/IMLforPTC

Interpretable machine learning for polymer thermal conductivity (IMLforPTC) prediction via physical feature engineering

Primary LanguageJupyter NotebookBSD 2-Clause "Simplified" LicenseBSD-2-Clause

IMLforPTC

Interpretable machine learning for polymer thermal conductivity (IMLforPTC) prediction via physical feature engineering

Description

An interpretable machine learning framework for exploring high thermal conductivity polymer structures and extracted the chemical heuristic for high thermal conductivity polymers design through underlying mechanism analysis. The physical features engineering approach is applicable not only to organic thermal functional materials, but also for the discovery of high-performance polymers with other desired properties. Please refer to our work "Exploring High Thermal Conductivity Polymers via Interpretable Machine Learning with Physical Descriptors " for additional details. workflow

Installation

To download, clone this repository

git clone https://github.com/SJTU-MI/IMLforPTC.git

To run most code in this repository, the relevant anaconda environment can be installed from environment.yml. To build this environment, run

cd ./IMLforPTC
conda env create -f environment.yml
conda activate imlforptc

However, some large data files are downloaded from external release repositories and a separate Mol2vec environment is required to represent the molecular structures.
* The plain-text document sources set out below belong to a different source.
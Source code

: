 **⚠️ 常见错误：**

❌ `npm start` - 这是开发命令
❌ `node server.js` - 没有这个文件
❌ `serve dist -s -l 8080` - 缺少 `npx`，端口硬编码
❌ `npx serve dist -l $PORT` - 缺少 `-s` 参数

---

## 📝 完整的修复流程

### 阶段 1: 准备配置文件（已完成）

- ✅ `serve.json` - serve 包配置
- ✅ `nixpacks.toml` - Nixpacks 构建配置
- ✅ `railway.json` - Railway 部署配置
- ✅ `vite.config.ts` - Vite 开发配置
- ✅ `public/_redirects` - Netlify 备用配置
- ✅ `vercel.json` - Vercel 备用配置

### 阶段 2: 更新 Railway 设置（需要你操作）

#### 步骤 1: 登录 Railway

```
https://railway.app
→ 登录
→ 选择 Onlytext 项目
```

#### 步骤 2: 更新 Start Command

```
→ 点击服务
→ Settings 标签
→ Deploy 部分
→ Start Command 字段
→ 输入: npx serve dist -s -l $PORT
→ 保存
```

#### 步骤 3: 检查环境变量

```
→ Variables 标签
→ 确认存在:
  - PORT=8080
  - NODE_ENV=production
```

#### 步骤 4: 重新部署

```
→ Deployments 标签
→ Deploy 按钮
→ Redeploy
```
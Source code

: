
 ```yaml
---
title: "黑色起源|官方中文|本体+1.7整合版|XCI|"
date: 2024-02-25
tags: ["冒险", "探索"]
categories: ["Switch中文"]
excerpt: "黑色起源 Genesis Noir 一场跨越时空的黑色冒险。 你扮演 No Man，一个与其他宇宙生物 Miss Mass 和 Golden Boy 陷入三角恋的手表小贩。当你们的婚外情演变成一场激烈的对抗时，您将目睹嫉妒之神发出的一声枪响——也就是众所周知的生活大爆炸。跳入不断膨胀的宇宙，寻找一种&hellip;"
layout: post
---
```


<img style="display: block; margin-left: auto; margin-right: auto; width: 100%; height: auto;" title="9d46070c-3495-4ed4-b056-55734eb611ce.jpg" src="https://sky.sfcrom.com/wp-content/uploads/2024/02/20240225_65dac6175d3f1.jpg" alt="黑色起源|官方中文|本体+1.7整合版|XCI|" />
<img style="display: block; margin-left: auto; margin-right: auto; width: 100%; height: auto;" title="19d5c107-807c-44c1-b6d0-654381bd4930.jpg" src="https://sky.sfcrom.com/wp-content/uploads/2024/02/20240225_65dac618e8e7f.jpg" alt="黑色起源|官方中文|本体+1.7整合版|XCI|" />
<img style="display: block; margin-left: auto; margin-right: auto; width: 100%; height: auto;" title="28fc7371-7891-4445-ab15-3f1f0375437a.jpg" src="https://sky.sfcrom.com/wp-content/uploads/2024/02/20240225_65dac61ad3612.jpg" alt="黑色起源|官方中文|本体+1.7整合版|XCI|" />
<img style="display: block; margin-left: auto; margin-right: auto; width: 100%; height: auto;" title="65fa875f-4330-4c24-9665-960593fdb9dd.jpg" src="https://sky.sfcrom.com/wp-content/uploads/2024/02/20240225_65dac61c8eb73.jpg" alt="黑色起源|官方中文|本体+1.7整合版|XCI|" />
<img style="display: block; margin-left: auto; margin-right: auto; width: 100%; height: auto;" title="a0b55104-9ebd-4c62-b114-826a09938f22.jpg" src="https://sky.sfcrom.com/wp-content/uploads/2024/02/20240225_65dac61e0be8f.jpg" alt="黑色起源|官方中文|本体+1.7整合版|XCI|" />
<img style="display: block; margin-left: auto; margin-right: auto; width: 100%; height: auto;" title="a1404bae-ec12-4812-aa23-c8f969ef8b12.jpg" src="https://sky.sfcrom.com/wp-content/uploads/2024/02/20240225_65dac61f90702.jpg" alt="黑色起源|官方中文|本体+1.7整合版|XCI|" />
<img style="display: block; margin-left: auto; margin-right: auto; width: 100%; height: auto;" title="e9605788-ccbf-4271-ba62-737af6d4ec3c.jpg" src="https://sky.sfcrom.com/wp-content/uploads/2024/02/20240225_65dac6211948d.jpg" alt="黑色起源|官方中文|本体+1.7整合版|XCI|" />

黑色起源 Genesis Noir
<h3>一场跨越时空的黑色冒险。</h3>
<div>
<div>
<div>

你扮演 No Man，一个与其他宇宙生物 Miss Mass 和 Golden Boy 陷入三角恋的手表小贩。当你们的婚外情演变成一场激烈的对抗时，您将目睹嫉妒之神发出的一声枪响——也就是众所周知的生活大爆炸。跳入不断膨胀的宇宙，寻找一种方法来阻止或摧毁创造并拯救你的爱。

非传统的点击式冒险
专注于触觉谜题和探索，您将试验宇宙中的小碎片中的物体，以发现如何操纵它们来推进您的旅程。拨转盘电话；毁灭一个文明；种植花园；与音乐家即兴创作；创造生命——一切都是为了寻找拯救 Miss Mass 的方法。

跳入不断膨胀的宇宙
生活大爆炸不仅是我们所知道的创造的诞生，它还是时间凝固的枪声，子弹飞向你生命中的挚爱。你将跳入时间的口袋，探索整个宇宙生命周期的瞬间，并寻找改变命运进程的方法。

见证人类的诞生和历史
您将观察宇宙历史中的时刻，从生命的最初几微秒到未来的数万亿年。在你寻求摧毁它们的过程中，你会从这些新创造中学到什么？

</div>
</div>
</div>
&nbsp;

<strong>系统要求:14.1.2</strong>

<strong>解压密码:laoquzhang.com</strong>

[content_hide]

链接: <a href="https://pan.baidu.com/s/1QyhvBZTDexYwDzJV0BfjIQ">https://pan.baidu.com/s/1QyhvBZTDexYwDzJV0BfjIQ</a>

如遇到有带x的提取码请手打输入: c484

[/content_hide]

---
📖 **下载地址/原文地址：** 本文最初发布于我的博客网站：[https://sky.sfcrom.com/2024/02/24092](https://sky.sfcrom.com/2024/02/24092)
To build this environment, run

wget -i file.txt
chmod 777 file.sh
./file.sh
pip install git+https://github.com/samoturk/mol2vec

Try the desired parts of the project:

Folders

main: Core code implementation
Data01-descriptor_Statisticalselection: Process files generated by different down-selection stages for physical descriptors
Data02-different_descriptors: Optimized descriptors, graph descriptors of Morgan fingerprint, MACCS and Mol2vec, 2D vectors converted from polymer chemical structures by UMAP
Data03-ML_models: Trained machine learning models
Data04-model_accuracy: Accuracy statistics of machine learning models with different representations or physical descriptors at various down-selection stages
Data05-Polymer_data: PolyInfo (datasteA) and PI1M (datasteB) polymer datasets

Code in the main folder

01feature_engineering.ipynb: Feature engineering for down-selection of physical descriptors
02_1graph_descriptor.ipynb: Generation of morgan, morgan counts and MACCS fingerprints using RDkit
02_2Mol2vec.ipynb: Generation of Mol2vec fingerprints
02_3Similarity_plot.ipynb: Visualization of polymer data distribution in a 2D space by UMAP. The polymer structure is first transformed into a two-dimensional vector by UMAP_for_polymer.py
03_1ML_optimized_descriptor.ipynb: Machine learning models training with optimized descriptors
03_2ML_Mol2vec.ipynb: Machine learning models training with Mol2vec descriptors
03_3ML_MACCS.ipynb: Machine learning models training with MACCS descriptors
03_4ML_Morgan.ipynb: Machine learning models training with Morgan descriptors
03_5ML_cMargan.ipynb: Machine learning models training with Morgan counts descriptors
03_6ML_PCA.ipynb: Machine learning models training with PCA-based descriptors
04SHAP_RF.ipynb: Feature importance analysis by SHAP with RF model
05TC_Prediction.ipynb: Virtual screening of high thermal conductivity polymers in PolyInfo and PI1M datasets
06Model_accuracy.ipynb: Plotting of model accuracy corresponding to different down-selection stages or different representations

Authors

AUTHORS Xiang Huang, Shengluo Ma, Shenghong Ju
VERSION 1.0 / January,2023
EMAILS shenghong.ju@sjtu.edu.cn

Publications

  1. X. Huang, S. Ma, C.Y. Zhao, H. Wang, S. Ju, "Exploring high thermal conductivity polymers via interpretable machine learning with physical descriptors," npj computational materials (2023) [Link].

Attribution

This work is under BSD-2-Clause License. Please, acknowledge use of this work with the appropiate citation to the repository and research article.